Housing as a Mass Demand

These public investments in private dispossession have proceeded apace even as housing justice advocates across the country wage campaigns for rent control and affordable housing. In response to such pressure from tenants and housing advocates, the White House recently announced new policies to ameliorate the housing crisis. While the steps do not go nearly far enough, they compel a conversation about what role the public sector should play in the political struggle between tenant power and landlord power. The University of California’s investment in Blackstone puts the country’s largest public university system squarely on the side of the landlords: Perhaps unsurprisingly, Blackstone was one of the major donors to the California Business Roundtable, which bankrolled opposition to rent control legislation that would limit unfair rent increases, protect affordable housing, and increase property taxes in California in 2018, 2020, and 2022. 

The day after Bachher met with Blackstone to propose the investment, tenants from San Diego, LA, and San Francisco protested Blackstone’s rent increases, evictions, lack of repairs, and rampant harassment.

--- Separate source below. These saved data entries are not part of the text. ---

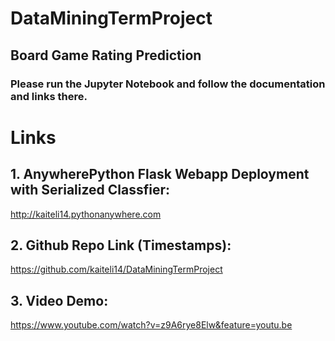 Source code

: # DataMiningTermProject
## Board Game Rating Prediction
### Please run the Jupyter Notebook and follow the documentation and links there.


# Links
## 1. AnywherePython Flask Webapp Deployment with Serialized Classfier: 
http://kaiteli14.pythonanywhere.com
   
## 2. Github Repo Link (Timestamps): 
https://github.com/kaiteli14/DataMiningTermProject

## 3. Video Demo:
https://www.youtube.com/watch?v=z9A6rye8Elw&feature=youtu.be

Declaring “housing must be treated as a public good,” the members of Alliance of Californians for Community Empowerment denounced Blackstone’s role in the housing market. As faculty at the UC, we share their outrage at Blackstone’s choice to rent-gouge tenants simply because they have the power to do so. While we might not be surprised when a private equity behemoth like Blackstone engages in such behavior, it is unconscionable that a public university dedicated to the mission of public education would work to strengthen the hand of corporate landlords.

The UC’s response has often been that cuts to public funding leave it with few options: in order to expand the available options of UC housing for students and workers, the UC has to make up for the state’s austerity budget both by pursuing austerity programs itself and by expanding its investment portfolio. It is undeniable that across the country, states have not only cut funding to public universities, but have cut more funding from universities than from any other part of the state government. Without Blackstone, the UC is likely to claim, it cannot fund the capital projects so desperately needed to solve the student housing crisis. 

We should not accept such justifications. As the largest landlord in the state, the University of California has the power and obligation to make good on its public mission. Rather than funding massive investments for private equity firms and capitulating to the imperatives of private accumulation, the UC could reaffirm its commitment to being a public university for the public interest. If history is any guide, however, the University will only do so in response to public pressure. When it has made decisions on the right side of history before, such as divesting from apartheid South Africa in 1986 and from fossil fuels in 2020, these actions have always been driven by pressure from mass student organizing. In 2023, student movements across the UC are demanding that the university solve its dire housing crisis. From lobbying the legislature to fast-track housing construction, to proposing livable alternatives to privately-funded megadorms, students have begun to imagine what public solutions to the housing crisis might look like. Our institutions will not make the right decisions unless a mass student campaign demands that housing–like education–be made a public good. The hour has come for the UC to listen to its students, and to use its massive capacity to invest and plan to help solve the housing crisis, rather than prolong it.